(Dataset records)
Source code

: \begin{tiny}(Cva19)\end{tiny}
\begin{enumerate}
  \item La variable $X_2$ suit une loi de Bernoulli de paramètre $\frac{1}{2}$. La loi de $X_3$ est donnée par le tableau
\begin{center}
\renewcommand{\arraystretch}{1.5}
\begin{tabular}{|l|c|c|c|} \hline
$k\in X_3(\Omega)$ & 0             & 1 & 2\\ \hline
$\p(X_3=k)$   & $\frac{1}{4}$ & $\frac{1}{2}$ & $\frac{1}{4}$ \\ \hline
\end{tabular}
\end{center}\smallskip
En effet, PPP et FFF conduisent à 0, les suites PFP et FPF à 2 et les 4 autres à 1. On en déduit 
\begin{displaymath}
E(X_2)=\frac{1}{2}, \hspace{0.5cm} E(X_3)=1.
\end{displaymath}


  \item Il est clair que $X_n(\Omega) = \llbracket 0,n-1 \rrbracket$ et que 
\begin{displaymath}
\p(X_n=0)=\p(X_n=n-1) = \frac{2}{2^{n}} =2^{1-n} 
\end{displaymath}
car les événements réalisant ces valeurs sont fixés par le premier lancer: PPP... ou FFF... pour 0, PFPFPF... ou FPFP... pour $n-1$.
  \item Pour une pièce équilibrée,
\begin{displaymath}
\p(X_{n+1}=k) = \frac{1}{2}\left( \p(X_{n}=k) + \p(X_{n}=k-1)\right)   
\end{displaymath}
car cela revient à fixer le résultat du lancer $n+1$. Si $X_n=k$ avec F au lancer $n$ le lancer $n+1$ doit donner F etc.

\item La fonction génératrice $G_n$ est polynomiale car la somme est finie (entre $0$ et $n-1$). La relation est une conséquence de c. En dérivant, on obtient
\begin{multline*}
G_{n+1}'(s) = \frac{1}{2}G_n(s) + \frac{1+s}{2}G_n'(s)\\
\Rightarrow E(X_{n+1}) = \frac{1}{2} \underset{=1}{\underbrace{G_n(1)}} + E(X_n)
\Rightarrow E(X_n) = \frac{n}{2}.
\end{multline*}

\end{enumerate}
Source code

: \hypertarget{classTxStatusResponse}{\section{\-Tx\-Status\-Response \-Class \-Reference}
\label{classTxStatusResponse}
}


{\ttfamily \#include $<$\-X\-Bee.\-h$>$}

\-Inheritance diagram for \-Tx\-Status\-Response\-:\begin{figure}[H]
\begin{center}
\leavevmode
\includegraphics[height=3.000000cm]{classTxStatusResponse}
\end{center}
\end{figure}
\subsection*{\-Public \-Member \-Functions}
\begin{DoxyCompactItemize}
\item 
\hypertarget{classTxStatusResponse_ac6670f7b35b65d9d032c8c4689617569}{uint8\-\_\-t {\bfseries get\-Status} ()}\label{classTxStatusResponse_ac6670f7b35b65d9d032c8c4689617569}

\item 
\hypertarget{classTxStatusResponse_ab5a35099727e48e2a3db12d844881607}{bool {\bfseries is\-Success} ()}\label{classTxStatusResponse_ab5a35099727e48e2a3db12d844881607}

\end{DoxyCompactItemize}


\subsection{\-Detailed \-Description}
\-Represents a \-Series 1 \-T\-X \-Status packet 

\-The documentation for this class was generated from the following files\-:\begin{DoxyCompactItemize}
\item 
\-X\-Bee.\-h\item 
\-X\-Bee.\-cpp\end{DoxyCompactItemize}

PROBLEM TO WORK ON –
Find how many lines in the entries include the string "subsection", and state only the number.

RESULT FOR THIS EXERCISE –
2